En nuestra sociedad, nadie pone en duda el criterio de centralidad de la persona atendida en las instituciones sanitarias y sociales, y las leyes que defienden su dignidad, el respeto que merece y el derecho a la diversidad cultural y al pluralismo religioso. La Orden, inserida plenamente en el tejido social, ha tenido como objetivo ya desde sus inicios, evangelizar el mundo del dolor y del sufrimiento a través de su modo de cuidar, promoviendo obras y organizaciones sanitarias y sociales que desean ofrecer una atención integral a cualquier persona[3]. Ello supone cuidar a la persona en su totalidad y poder abordar su dimensión espiritual en el quehacer asistencial no como algo tangencial, anecdótico o puntual sino desde el mismo corazón de la acción hospitalaria y social.

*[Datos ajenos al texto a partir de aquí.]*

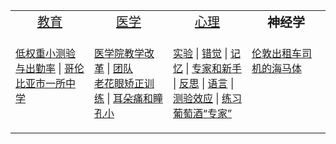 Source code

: <table>
<tbody>
<tr valign="top" align="center">
    <td width="25%">
    <a style="font-size:20px" ,="" href="#/引用/案例/教育/">教育</a>
    </td>
    <td width="25%">
    <a style="font-size:20px" ,="" href="#/引用/案例/医学/">医学</a>
    </td>
    <td width="25%">
    <a style="font-size:20px" ,="" href="#/引用/案例/心理/学习/">心理</a>
    </td>
    <td width="25%" style="font-size:20px"><b>神经学</b>
    </td>
</tr>
<tr valign="top">
    <td width="25%">
    <p>
    <a href="#/引用/案例/教育/低权重小测验与出勤率.md">低权重小测验与出勤率</a> | <a href="https://izydplk815.feishu.cn/docx/OHptddNjroBLHHxEEV5czpFNnOb">哥伦比亚市一所中学</a><br>
    </p>
    </td>
    <td width="25%">
    <p>
    <a href="#/引用/案例/医学/医学院教学改革.md">医学院教学改革</a> | <a href="#/引用/案例/医学/团队.md">团队</a><br>
    <a href="#/引用/案例/医学/老花眼矫正训练.md">老花眼矫正训练</a> | <a href="https://yamaeye.netlify.app/2022-06-05/专业/医学/耳朵痛和瞳孔小/">耳朵痛和瞳孔小</a><br>
    </p>
    </td>
    <td width="25%">
    <p>
    <a href="#/引用/案例/心理/实验.md">实验</a> | <a href="#/引用/案例/心理/错觉.md">错觉</a> | <a href="#/引用/案例/心理/学习/记忆.md">记忆</a> | <a href="#/引用/案例/心理/学习/专家和新手.md">专家和新手</a> | <a href="#/引用/案例/心理/学习/反思.md">反思</a> | <a href="#/引用/案例/心理/学习/语言.md">语言</a> | <a href="#/引用/案例/心理/学习/测验效应/">测验效应</a> | <a href="#/引用/案例/心理/学习/练习/">练习</a><br>
    <a href="https://yamaeye.netlify.app/2022-06-05/资料/实验/葡萄酒“专家”/">葡萄酒“专家”</a><br>
    </p>
    </td>
    <td width="25%">
    <p>
    <a href="https://izydplk815.feishu.cn/docx/doxcnVvbFqG7upcPuw6ymGKss9b">伦敦出租车司机的海马体</a><br>
    </p>
    </td>
</tr>
</table>
</tbody>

Acción orientada a sanar la persona reunificándola, ofreciendo sentido a la quiebra y fragmentación que conlleva todo sufrimiento humano y conectándola nuevamente con su fuerza vital para que pueda sostenerse y seguir su camino.

Para que se dé ese tipo de acción integral es necesario situar la dimensión espiritual al lado de las otras dimensiones que cuidamos: la física, la psicológica y la social. Ello supone un reto importante, pues las instituciones son cada vez más secularizadas y la sociedad contempla a la persona sobre todo desde su biología. Si bien los modelos asistenciales optan ciertamente por la centralidad de la persona, la apuesta por la excelencia en la innovación y tecnificación de los procesos a menudo deja de lado el cuidado de su dimensión espiritual. Dimensión que, por cierto, muchos profesionales confunden con un modo particular de practicar la religión, por lo que en su mayoría la rehúyen.

Es mucha la tradición desarrollada a lo largo de estos cinco siglos por la Orden Hospitalaria en el ámbito de la espiritualidad. Tras la renovación llevada a cabo en estas últimas décadas, en diálogo con los cambios sociales y culturales, su reflexión en esta área se ha materializado en el documento Pastoral según el estilo de San Juan de Dios.[4] En este documento se profundiza en los campos de la espiritualidad y la religión buscando una plataforma capaz de ofrecer un marco conceptual renovado a su modelo de atención pastoral. Ello nos está permitiendo reformular la atención espiritual y religiosa en los centros de nuestra Provincia sin perder lo esencial de su identidad cristiana católica. Siguiendo esta línea, que da relieve a la espiritualidad, entendiéndola como la capacidad humana de orientarse hacia el sentido y la plenitud (Dios, para el creyente), y que respeta las distintas confesiones religiosas y desea atenderlas, en nuestro último capítulo provincial (2014) se ha dado un fuerte impulso al tema de la atención espiritual focalizándola sobre todo en su vertiente terapéutica y asistencial.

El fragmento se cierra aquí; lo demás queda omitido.